EXERCISE DETAILS: Return all the lines below in which the string "cifar" appears.

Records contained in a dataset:
*** Block opens ***

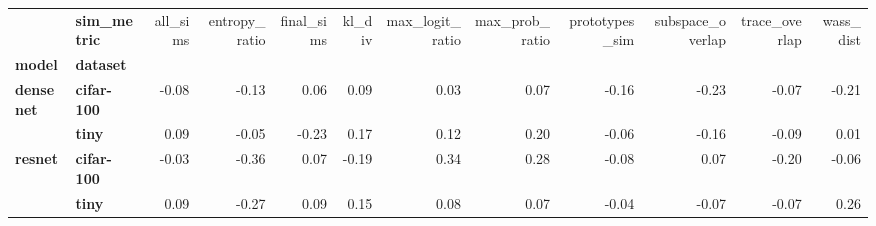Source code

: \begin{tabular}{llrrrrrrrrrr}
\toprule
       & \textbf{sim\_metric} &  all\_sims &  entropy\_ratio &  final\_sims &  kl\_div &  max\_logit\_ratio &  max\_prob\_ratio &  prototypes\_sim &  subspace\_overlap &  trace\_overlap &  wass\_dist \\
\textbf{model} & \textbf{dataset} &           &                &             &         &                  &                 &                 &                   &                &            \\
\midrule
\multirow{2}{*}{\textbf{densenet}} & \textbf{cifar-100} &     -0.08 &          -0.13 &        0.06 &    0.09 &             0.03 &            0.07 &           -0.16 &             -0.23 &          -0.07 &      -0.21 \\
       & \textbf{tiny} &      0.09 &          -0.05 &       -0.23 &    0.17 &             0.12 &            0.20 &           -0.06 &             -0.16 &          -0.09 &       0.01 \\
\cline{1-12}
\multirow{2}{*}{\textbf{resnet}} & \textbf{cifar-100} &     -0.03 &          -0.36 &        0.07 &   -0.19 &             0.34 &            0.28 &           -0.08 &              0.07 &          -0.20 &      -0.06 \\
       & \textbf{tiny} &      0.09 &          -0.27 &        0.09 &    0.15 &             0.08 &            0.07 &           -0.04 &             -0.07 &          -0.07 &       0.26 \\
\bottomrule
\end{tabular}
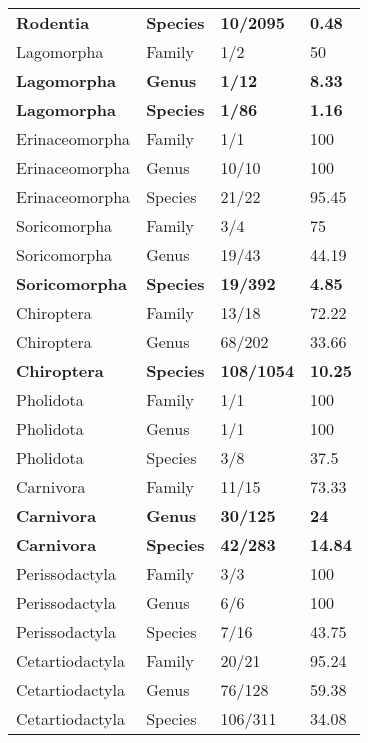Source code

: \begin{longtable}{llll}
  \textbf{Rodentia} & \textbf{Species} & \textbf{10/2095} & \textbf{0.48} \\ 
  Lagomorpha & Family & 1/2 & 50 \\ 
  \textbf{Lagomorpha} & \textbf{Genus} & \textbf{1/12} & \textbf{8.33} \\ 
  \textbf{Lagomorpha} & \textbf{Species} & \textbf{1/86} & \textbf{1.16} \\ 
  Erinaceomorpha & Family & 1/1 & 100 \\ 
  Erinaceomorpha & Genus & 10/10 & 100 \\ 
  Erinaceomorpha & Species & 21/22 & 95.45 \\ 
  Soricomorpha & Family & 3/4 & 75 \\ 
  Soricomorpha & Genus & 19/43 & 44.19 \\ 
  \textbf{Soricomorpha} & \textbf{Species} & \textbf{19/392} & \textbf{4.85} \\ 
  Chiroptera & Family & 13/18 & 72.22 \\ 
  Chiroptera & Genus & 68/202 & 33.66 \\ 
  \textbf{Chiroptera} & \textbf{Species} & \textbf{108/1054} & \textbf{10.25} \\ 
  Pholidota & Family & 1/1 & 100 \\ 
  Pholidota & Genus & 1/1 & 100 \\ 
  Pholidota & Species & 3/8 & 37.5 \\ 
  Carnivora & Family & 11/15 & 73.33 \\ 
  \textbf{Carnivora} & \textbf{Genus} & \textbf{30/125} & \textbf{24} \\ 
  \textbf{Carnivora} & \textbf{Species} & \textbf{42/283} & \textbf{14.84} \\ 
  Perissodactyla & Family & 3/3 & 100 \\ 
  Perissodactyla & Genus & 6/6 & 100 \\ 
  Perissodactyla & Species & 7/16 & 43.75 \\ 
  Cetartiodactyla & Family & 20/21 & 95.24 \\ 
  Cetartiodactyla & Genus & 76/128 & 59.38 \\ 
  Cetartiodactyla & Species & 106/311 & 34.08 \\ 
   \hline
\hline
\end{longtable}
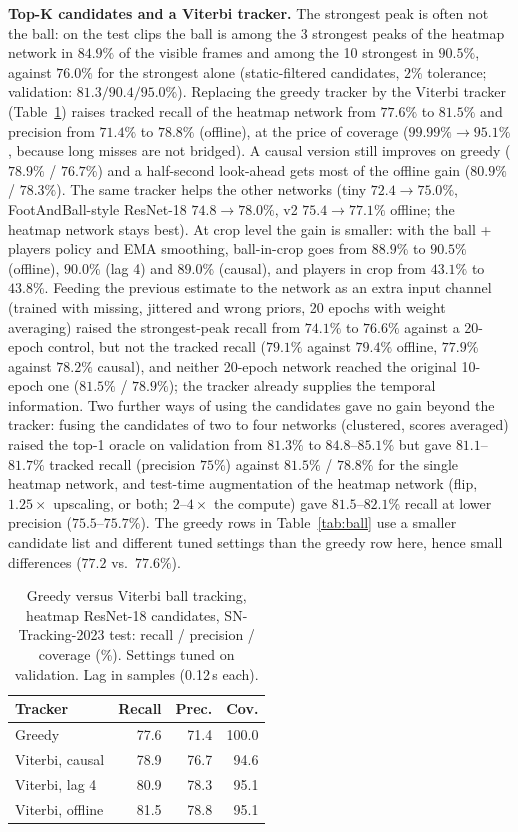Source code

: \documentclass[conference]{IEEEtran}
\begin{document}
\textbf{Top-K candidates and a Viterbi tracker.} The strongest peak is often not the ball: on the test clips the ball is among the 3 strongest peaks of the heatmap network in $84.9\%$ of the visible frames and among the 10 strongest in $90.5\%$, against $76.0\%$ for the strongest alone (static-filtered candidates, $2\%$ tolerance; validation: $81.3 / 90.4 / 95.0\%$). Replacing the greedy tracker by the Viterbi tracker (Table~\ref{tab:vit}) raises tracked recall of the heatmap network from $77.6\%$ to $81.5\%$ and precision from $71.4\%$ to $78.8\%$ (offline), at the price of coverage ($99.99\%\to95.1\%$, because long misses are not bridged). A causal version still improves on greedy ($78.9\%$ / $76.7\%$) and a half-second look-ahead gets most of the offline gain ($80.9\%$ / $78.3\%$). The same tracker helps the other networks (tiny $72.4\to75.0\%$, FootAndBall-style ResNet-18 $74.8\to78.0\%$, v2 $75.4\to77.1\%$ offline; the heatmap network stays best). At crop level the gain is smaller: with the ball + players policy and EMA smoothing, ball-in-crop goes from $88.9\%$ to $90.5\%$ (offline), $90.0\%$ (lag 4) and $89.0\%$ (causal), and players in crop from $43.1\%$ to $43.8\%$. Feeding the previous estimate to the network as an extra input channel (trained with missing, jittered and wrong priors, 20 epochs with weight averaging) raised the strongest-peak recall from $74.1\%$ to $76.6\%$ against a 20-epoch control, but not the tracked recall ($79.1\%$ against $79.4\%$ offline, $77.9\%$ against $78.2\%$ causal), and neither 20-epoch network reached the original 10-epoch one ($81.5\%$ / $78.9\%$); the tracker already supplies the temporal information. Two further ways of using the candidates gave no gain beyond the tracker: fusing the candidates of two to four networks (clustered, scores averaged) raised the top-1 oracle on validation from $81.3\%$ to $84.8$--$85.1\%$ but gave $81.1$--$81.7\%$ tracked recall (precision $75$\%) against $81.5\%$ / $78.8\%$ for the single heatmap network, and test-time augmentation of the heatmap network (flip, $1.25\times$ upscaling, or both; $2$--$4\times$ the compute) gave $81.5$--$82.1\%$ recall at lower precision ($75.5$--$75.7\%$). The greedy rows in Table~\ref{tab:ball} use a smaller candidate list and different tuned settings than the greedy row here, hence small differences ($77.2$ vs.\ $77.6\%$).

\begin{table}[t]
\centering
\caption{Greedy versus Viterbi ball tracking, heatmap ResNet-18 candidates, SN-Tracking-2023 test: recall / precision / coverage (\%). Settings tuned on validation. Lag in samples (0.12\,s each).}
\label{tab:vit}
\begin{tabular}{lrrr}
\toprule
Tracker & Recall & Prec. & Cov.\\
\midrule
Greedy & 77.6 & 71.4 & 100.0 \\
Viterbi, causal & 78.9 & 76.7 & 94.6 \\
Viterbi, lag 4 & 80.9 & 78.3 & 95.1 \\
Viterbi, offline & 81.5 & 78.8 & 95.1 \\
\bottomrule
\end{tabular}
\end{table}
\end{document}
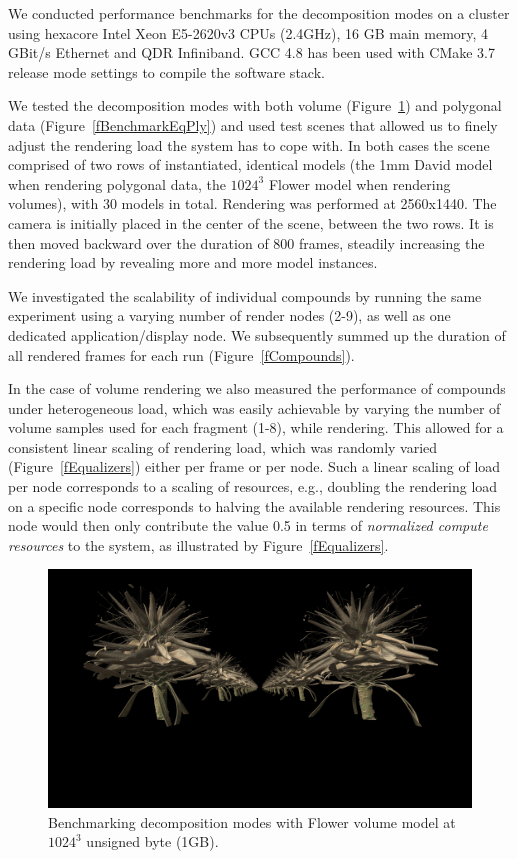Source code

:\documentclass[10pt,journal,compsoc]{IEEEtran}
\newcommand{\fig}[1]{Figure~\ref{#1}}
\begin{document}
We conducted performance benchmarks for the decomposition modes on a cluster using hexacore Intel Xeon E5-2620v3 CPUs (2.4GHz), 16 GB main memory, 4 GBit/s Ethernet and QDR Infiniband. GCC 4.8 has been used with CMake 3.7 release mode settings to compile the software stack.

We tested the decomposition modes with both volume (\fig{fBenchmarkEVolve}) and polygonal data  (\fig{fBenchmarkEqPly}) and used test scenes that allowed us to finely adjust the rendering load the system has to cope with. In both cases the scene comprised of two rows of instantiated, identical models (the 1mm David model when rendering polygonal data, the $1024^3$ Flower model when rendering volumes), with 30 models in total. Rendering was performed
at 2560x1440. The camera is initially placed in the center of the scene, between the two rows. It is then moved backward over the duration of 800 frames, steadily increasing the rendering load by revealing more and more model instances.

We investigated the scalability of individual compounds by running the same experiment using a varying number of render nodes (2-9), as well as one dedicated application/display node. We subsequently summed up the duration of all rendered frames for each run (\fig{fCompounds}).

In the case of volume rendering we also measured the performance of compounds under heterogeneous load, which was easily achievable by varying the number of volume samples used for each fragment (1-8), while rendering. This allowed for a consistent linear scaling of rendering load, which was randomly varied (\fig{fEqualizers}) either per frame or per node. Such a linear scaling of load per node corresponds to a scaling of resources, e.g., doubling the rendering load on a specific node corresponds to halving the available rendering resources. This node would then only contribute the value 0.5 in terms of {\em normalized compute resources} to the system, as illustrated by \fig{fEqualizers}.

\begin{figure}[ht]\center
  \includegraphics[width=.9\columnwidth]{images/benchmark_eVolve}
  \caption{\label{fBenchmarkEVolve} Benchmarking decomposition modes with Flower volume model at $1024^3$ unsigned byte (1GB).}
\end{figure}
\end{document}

*** Block closes ***

RESULT:
\multirow{2}{*}{\textbf{densenet}} & \textbf{cifar-100} &     -0.08 &          -0.13 &        0.06 &    0.09 &             0.03 &            0.07 &           -0.16 &             -0.23 &          -0.07 &      -0.21 \\
\multirow{2}{*}{\textbf{resnet}} & \textbf{cifar-100} &     -0.03 &          -0.36 &        0.07 &   -0.19 &             0.34 &            0.28 &           -0.08 &              0.07 &          -0.20 &      -0.06 \\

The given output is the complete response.